Your task is to write out every line of the data exactly. Drop the pictures.
[[ DATASET ENTRIES open ]]
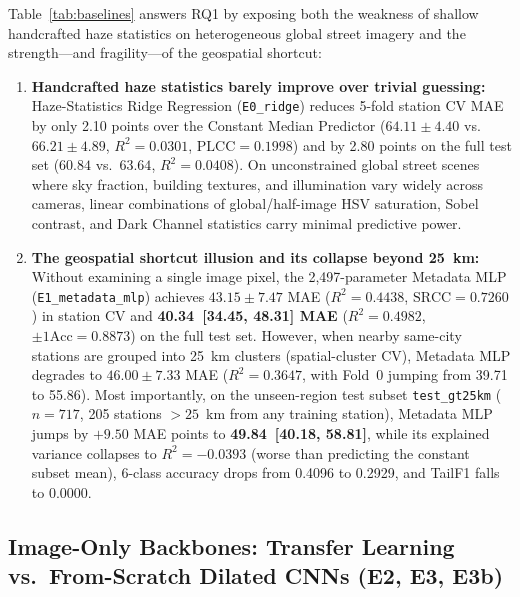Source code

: \documentclass[conference]{IEEEtran}
\begin{document}
Table~\ref{tab:baselines} answers RQ1 by exposing both the weakness of shallow
handcrafted haze statistics on heterogeneous global street imagery and the
strength---and fragility---of the geospatial shortcut:
\begin{enumerate}
  \item \textbf{Handcrafted haze statistics barely improve over trivial
        guessing:} Haze-Statistics Ridge Regression (\texttt{E0\_ridge}) reduces
        5-fold station CV MAE by only 2.10 points over the Constant Median
        Predictor ($64.11 \pm 4.40$ vs.\ $66.21 \pm 4.89$, $R^2 = 0.0301$,
        $\text{PLCC} = 0.1998$) and by 2.80 points on the full test set ($60.84$
        vs.\ $63.64$, $R^2 = 0.0408$). On unconstrained global street scenes
        where sky fraction, building textures, and illumination vary widely
        across cameras, linear combinations of global/half-image HSV saturation,
        Sobel contrast, and Dark Channel statistics carry minimal predictive
        power.
  \item \textbf{The geospatial shortcut illusion and its collapse beyond 25~km:}
        Without examining a single image pixel, the 2,497-parameter Metadata MLP
        (\texttt{E1\_metadata\_mlp}) achieves $43.15 \pm 7.47$ MAE
        ($R^2 = 0.4438$, $\text{SRCC} = 0.7260$) in station CV and
        \textbf{40.34~[34.45, 48.31] MAE} ($R^2 = 0.4982$,
        $\pm 1\text{Acc} = 0.8873$) on the full test set. However, when nearby
        same-city stations are grouped into 25~km clusters (spatial-cluster CV),
        Metadata MLP degrades to $46.00 \pm 7.33$ MAE ($R^2 = 0.3647$, with
        Fold~0 jumping from 39.71 to 55.86). Most importantly, on the
        unseen-region test subset \texttt{test\_gt25km} ($n = 717$, 205 stations
        $> 25$~km from any training station), Metadata MLP jumps by $+9.50$ MAE
        points to \textbf{49.84~[40.18, 58.81]}, while its explained variance
        collapses to \textbf{$R^2 = -0.0393$} (worse than predicting the
        constant subset mean), 6-class accuracy drops from 0.4096 to 0.2929, and
        TailF1 falls to 0.0000.
\end{enumerate}

\subsection{
  Image-Only Backbones: Transfer Learning vs.\ From-Scratch Dilated CNNs (E2,
  E3, E3b)
}
\label{subsec:results_backbones}
\end{document}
[[ DATASET ENTRIES closed ]]
> _TASK ANSWER_:
Source code

: \documentclass[conference]{IEEEtran}
\begin{document}
Table~\ref{tab:baselines} answers RQ1 by exposing both the weakness of shallow
handcrafted haze statistics on heterogeneous global street imagery and the
strength---and fragility---of the geospatial shortcut:
\begin{enumerate}
  \item \textbf{Handcrafted haze statistics barely improve over trivial
        guessing:} Haze-Statistics Ridge Regression (\texttt{E0\_ridge}) reduces
        5-fold station CV MAE by only 2.10 points over the Constant Median
        Predictor ($64.11 \pm 4.40$ vs.\ $66.21 \pm 4.89$, $R^2 = 0.0301$,
        $\text{PLCC} = 0.1998$) and by 2.80 points on the full test set ($60.84$
        vs.\ $63.64$, $R^2 = 0.0408$). On unconstrained global street scenes
        where sky fraction, building textures, and illumination vary widely
        across cameras, linear combinations of global/half-image HSV saturation,
        Sobel contrast, and Dark Channel statistics carry minimal predictive
        power.
  \item \textbf{The geospatial shortcut illusion and its collapse beyond 25~km:}
        Without examining a single image pixel, the 2,497-parameter Metadata MLP
        (\texttt{E1\_metadata\_mlp}) achieves $43.15 \pm 7.47$ MAE
        ($R^2 = 0.4438$, $\text{SRCC} = 0.7260$) in station CV and
        \textbf{40.34~[34.45, 48.31] MAE} ($R^2 = 0.4982$,
        $\pm 1\text{Acc} = 0.8873$) on the full test set. However, when nearby
        same-city stations are grouped into 25~km clusters (spatial-cluster CV),
        Metadata MLP degrades to $46.00 \pm 7.33$ MAE ($R^2 = 0.3647$, with
        Fold~0 jumping from 39.71 to 55.86). Most importantly, on the
        unseen-region test subset \texttt{test\_gt25km} ($n = 717$, 205 stations
        $> 25$~km from any training station), Metadata MLP jumps by $+9.50$ MAE
        points to \textbf{49.84~[40.18, 58.81]}, while its explained variance
        collapses to \textbf{$R^2 = -0.0393$} (worse than predicting the
        constant subset mean), 6-class accuracy drops from 0.4096 to 0.2929, and
        TailF1 falls to 0.0000.
\end{enumerate}

\subsection{
  Image-Only Backbones: Transfer Learning vs.\ From-Scratch Dilated CNNs (E2,
  E3, E3b)
}
\label{subsec:results_backbones}
\end{document}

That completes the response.